Examine each line of the data, and copy the ones containing "handleUpload".

▶ **Stored data**
____

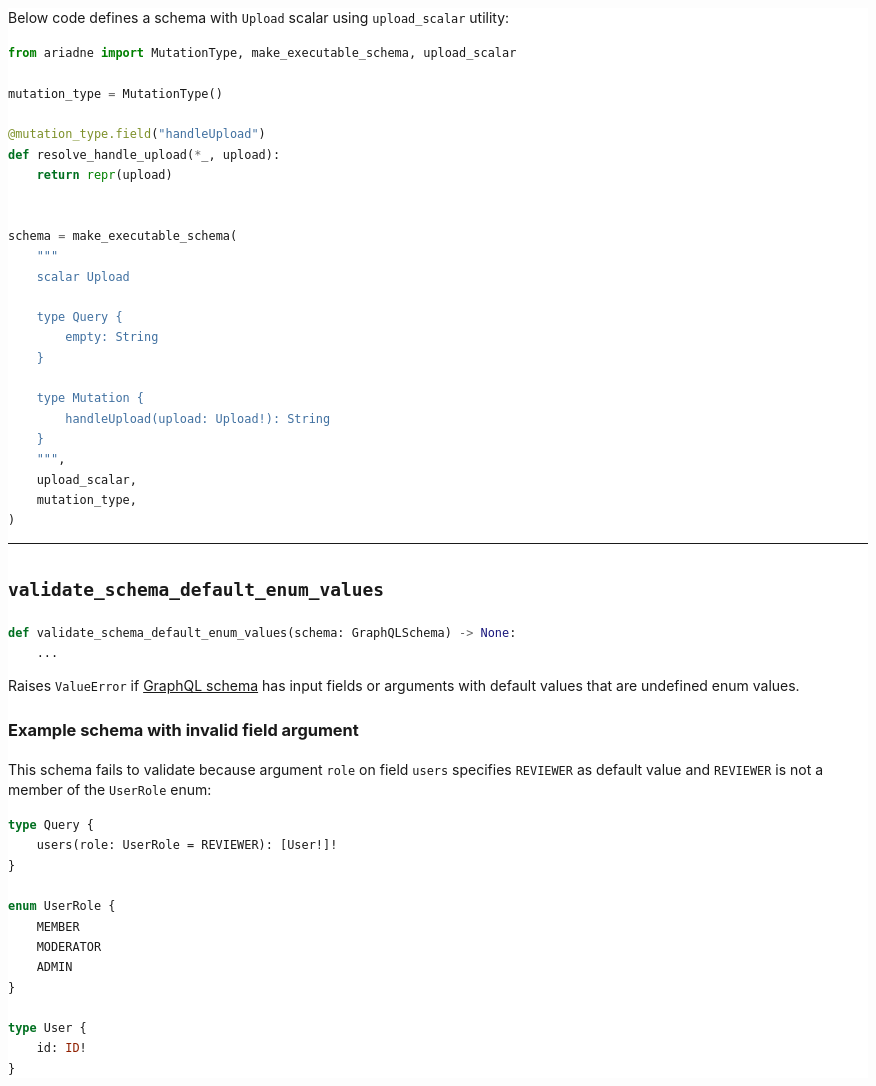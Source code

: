 Below code defines a schema with `Upload` scalar using `upload_scalar` utility:

```python
from ariadne import MutationType, make_executable_schema, upload_scalar

mutation_type = MutationType()

@mutation_type.field("handleUpload")
def resolve_handle_upload(*_, upload):
    return repr(upload)


schema = make_executable_schema(
    """
    scalar Upload

    type Query {
        empty: String
    }

    type Mutation {
        handleUpload(upload: Upload!): String
    }
    """,
    upload_scalar,
    mutation_type,
)
```


- - - - -


## `validate_schema_default_enum_values`

```python
def validate_schema_default_enum_values(schema: GraphQLSchema) -> None:
    ...
```

Raises `ValueError` if [GraphQL schema](https://graphql-core-3.readthedocs.io/en/latest/modules/type.html#graphql.type.GraphQLSchema) has input fields or arguments with
default values that are undefined enum values.


### Example schema with invalid field argument

This schema fails to validate because argument `role` on field `users`
specifies `REVIEWER` as default value and `REVIEWER` is not a member of
the `UserRole` enum:

```graphql
type Query {
    users(role: UserRole = REVIEWER): [User!]!
}

enum UserRole {
    MEMBER
    MODERATOR
    ADMIN
}

type User {
    id: ID!
}
```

____

▶ **Written response**
@mutation_type.field("handleUpload")
        handleUpload(upload: Upload!): String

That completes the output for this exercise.